- _About this exercise_: Print every record exactly, with nothing added or left out.

- _Extracted information_:
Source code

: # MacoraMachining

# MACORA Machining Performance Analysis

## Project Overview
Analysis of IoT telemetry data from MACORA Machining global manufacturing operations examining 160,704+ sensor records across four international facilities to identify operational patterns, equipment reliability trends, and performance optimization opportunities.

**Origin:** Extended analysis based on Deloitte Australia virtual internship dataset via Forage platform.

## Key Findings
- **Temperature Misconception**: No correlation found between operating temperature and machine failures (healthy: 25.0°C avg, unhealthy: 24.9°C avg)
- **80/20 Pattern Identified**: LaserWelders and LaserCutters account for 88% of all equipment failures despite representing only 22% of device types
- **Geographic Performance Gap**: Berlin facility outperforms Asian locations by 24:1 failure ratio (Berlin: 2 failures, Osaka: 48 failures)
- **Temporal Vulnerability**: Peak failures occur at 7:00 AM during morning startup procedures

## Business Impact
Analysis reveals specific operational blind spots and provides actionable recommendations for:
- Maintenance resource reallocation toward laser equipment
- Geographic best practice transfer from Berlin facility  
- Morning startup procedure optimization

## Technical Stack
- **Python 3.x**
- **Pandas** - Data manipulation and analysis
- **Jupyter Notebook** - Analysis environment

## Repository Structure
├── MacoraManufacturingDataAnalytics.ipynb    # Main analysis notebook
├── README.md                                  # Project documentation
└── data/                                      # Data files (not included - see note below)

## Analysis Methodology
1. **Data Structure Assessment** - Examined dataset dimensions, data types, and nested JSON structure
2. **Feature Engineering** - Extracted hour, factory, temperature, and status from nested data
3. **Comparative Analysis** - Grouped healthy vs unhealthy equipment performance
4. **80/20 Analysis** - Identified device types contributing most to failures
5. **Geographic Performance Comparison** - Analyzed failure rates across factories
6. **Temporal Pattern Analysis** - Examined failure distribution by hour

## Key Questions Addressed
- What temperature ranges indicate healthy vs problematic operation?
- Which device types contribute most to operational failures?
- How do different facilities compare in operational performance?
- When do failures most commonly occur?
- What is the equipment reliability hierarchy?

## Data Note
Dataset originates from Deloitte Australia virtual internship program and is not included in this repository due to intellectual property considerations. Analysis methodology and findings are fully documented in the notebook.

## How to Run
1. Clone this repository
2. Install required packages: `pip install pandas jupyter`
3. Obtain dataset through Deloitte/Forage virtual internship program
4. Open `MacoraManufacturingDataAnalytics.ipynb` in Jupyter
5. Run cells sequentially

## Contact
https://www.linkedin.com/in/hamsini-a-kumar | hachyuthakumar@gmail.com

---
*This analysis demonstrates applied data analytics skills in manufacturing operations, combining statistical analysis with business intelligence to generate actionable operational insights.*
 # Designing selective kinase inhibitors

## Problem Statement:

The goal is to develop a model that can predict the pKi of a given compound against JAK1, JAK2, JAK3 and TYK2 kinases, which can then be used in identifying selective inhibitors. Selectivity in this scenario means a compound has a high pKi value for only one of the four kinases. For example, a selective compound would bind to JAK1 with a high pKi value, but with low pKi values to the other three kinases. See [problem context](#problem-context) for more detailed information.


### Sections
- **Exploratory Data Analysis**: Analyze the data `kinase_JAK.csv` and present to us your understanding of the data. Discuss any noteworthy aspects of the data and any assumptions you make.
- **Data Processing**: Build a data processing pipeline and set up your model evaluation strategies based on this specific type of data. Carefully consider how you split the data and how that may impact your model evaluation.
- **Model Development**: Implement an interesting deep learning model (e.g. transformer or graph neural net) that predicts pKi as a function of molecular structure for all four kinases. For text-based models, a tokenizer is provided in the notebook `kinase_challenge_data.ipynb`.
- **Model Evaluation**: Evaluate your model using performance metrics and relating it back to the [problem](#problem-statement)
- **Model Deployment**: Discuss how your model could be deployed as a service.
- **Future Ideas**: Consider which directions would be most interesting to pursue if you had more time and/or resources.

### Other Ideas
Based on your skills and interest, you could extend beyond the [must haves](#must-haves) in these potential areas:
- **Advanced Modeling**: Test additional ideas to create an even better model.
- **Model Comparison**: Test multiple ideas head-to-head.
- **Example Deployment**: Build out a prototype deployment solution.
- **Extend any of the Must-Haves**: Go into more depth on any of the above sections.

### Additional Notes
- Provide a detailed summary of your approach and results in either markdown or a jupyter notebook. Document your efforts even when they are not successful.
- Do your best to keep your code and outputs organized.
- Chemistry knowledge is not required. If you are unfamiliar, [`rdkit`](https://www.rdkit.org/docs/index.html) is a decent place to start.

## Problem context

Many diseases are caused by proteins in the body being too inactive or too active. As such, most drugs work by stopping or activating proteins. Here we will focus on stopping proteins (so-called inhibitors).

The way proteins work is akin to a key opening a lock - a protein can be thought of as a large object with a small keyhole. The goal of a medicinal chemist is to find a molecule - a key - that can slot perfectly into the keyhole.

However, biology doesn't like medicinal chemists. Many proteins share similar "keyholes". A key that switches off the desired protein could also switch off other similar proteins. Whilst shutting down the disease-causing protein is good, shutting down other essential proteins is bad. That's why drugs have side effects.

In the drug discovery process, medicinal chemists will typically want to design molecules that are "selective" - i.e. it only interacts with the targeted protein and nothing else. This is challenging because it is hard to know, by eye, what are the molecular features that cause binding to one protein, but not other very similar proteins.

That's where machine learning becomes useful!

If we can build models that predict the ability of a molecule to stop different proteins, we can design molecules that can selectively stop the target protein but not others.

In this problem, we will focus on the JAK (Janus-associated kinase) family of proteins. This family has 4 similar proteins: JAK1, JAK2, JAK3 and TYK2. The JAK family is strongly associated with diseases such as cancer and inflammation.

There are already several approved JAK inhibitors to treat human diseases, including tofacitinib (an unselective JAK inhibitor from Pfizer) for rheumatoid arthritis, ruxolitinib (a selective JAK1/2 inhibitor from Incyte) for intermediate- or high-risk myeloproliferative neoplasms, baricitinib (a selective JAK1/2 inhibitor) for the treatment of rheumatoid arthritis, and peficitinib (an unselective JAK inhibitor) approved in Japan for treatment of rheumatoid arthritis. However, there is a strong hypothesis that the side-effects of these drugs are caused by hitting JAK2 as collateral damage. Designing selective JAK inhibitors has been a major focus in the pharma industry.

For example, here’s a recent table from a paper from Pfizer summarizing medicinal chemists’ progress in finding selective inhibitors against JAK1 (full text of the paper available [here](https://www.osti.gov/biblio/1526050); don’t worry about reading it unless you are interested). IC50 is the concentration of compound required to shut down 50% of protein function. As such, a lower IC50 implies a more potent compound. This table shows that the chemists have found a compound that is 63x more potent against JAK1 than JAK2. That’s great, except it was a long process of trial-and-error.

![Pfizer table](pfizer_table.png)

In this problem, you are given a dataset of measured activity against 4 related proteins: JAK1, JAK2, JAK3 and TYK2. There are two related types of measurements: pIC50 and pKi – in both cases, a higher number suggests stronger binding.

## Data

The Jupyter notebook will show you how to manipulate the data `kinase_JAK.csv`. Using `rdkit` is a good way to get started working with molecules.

- _Output for this task_:
Source code

: # MacoraMachining

# MACORA Machining Performance Analysis

## Project Overview
Analysis of IoT telemetry data from MACORA Machining global manufacturing operations examining 160,704+ sensor records across four international facilities to identify operational patterns, equipment reliability trends, and performance optimization opportunities.

**Origin:** Extended analysis based on Deloitte Australia virtual internship dataset via Forage platform.

## Key Findings
- **Temperature Misconception**: No correlation found between operating temperature and machine failures (healthy: 25.0°C avg, unhealthy: 24.9°C avg)
- **80/20 Pattern Identified**: LaserWelders and LaserCutters account for 88% of all equipment failures despite representing only 22% of device types
- **Geographic Performance Gap**: Berlin facility outperforms Asian locations by 24:1 failure ratio (Berlin: 2 failures, Osaka: 48 failures)
- **Temporal Vulnerability**: Peak failures occur at 7:00 AM during morning startup procedures

## Business Impact
Analysis reveals specific operational blind spots and provides actionable recommendations for:
- Maintenance resource reallocation toward laser equipment
- Geographic best practice transfer from Berlin facility  
- Morning startup procedure optimization

## Technical Stack
- **Python 3.x**
- **Pandas** - Data manipulation and analysis
- **Jupyter Notebook** - Analysis environment

## Repository Structure
├── MacoraManufacturingDataAnalytics.ipynb    # Main analysis notebook
├── README.md                                  # Project documentation
└── data/                                      # Data files (not included - see note below)

## Analysis Methodology
1. **Data Structure Assessment** - Examined dataset dimensions, data types, and nested JSON structure
2. **Feature Engineering** - Extracted hour, factory, temperature, and status from nested data
3. **Comparative Analysis** - Grouped healthy vs unhealthy equipment performance
4. **80/20 Analysis** - Identified device types contributing most to failures
5. **Geographic Performance Comparison** - Analyzed failure rates across factories
6. **Temporal Pattern Analysis** - Examined failure distribution by hour

## Key Questions Addressed
- What temperature ranges indicate healthy vs problematic operation?
- Which device types contribute most to operational failures?
- How do different facilities compare in operational performance?
- When do failures most commonly occur?
- What is the equipment reliability hierarchy?

## Data Note
Dataset originates from Deloitte Australia virtual internship program and is not included in this repository due to intellectual property considerations. Analysis methodology and findings are fully documented in the notebook.

## How to Run
1. Clone this repository
2. Install required packages: `pip install pandas jupyter`
3. Obtain dataset through Deloitte/Forage virtual internship program
4. Open `MacoraManufacturingDataAnalytics.ipynb` in Jupyter
5. Run cells sequentially

## Contact
https://www.linkedin.com/in/hamsini-a-kumar | hachyuthakumar@gmail.com

---
*This analysis demonstrates applied data analytics skills in manufacturing operations, combining statistical analysis with business intelligence to generate actionable operational insights.*
 # Designing selective kinase inhibitors

## Problem Statement:

The goal is to develop a model that can predict the pKi of a given compound against JAK1, JAK2, JAK3 and TYK2 kinases, which can then be used in identifying selective inhibitors. Selectivity in this scenario means a compound has a high pKi value for only one of the four kinases. For example, a selective compound would bind to JAK1 with a high pKi value, but with low pKi values to the other three kinases. See [problem context](#problem-context) for more detailed information.


### Sections
- **Exploratory Data Analysis**: Analyze the data `kinase_JAK.csv` and present to us your understanding of the data. Discuss any noteworthy aspects of the data and any assumptions you make.
- **Data Processing**: Build a data processing pipeline and set up your model evaluation strategies based on this specific type of data. Carefully consider how you split the data and how that may impact your model evaluation.
- **Model Development**: Implement an interesting deep learning model (e.g. transformer or graph neural net) that predicts pKi as a function of molecular structure for all four kinases. For text-based models, a tokenizer is provided in the notebook `kinase_challenge_data.ipynb`.
- **Model Evaluation**: Evaluate your model using performance metrics and relating it back to the [problem](#problem-statement)
- **Model Deployment**: Discuss how your model could be deployed as a service.
- **Future Ideas**: Consider which directions would be most interesting to pursue if you had more time and/or resources.

### Other Ideas
Based on your skills and interest, you could extend beyond the [must haves](#must-haves) in these potential areas:
- **Advanced Modeling**: Test additional ideas to create an even better model.
- **Model Comparison**: Test multiple ideas head-to-head.
- **Example Deployment**: Build out a prototype deployment solution.
- **Extend any of the Must-Haves**: Go into more depth on any of the above sections.

### Additional Notes
- Provide a detailed summary of your approach and results in either markdown or a jupyter notebook. Document your efforts even when they are not successful.
- Do your best to keep your code and outputs organized.
- Chemistry knowledge is not required. If you are unfamiliar, [`rdkit`](https://www.rdkit.org/docs/index.html) is a decent place to start.

## Problem context

Many diseases are caused by proteins in the body being too inactive or too active. As such, most drugs work by stopping or activating proteins. Here we will focus on stopping proteins (so-called inhibitors).

The way proteins work is akin to a key opening a lock - a protein can be thought of as a large object with a small keyhole. The goal of a medicinal chemist is to find a molecule - a key - that can slot perfectly into the keyhole.

However, biology doesn't like medicinal chemists. Many proteins share similar "keyholes". A key that switches off the desired protein could also switch off other similar proteins. Whilst shutting down the disease-causing protein is good, shutting down other essential proteins is bad. That's why drugs have side effects.

In the drug discovery process, medicinal chemists will typically want to design molecules that are "selective" - i.e. it only interacts with the targeted protein and nothing else. This is challenging because it is hard to know, by eye, what are the molecular features that cause binding to one protein, but not other very similar proteins.

That's where machine learning becomes useful!

If we can build models that predict the ability of a molecule to stop different proteins, we can design molecules that can selectively stop the target protein but not others.

In this problem, we will focus on the JAK (Janus-associated kinase) family of proteins. This family has 4 similar proteins: JAK1, JAK2, JAK3 and TYK2. The JAK family is strongly associated with diseases such as cancer and inflammation.

There are already several approved JAK inhibitors to treat human diseases, including tofacitinib (an unselective JAK inhibitor from Pfizer) for rheumatoid arthritis, ruxolitinib (a selective JAK1/2 inhibitor from Incyte) for intermediate- or high-risk myeloproliferative neoplasms, baricitinib (a selective JAK1/2 inhibitor) for the treatment of rheumatoid arthritis, and peficitinib (an unselective JAK inhibitor) approved in Japan for treatment of rheumatoid arthritis. However, there is a strong hypothesis that the side-effects of these drugs are caused by hitting JAK2 as collateral damage. Designing selective JAK inhibitors has been a major focus in the pharma industry.

For example, here’s a recent table from a paper from Pfizer summarizing medicinal chemists’ progress in finding selective inhibitors against JAK1 (full text of the paper available [here](https://www.osti.gov/biblio/1526050); don’t worry about reading it unless you are interested). IC50 is the concentration of compound required to shut down 50% of protein function. As such, a lower IC50 implies a more potent compound. This table shows that the chemists have found a compound that is 63x more potent against JAK1 than JAK2. That’s great, except it was a long process of trial-and-error.

![Pfizer table](pfizer_table.png)

In this problem, you are given a dataset of measured activity against 4 related proteins: JAK1, JAK2, JAK3 and TYK2. There are two related types of measurements: pIC50 and pKi – in both cases, a higher number suggests stronger binding.

## Data

The Jupyter notebook will show you how to manipulate the data `kinase_JAK.csv`. Using `rdkit` is a good way to get started working with molecules.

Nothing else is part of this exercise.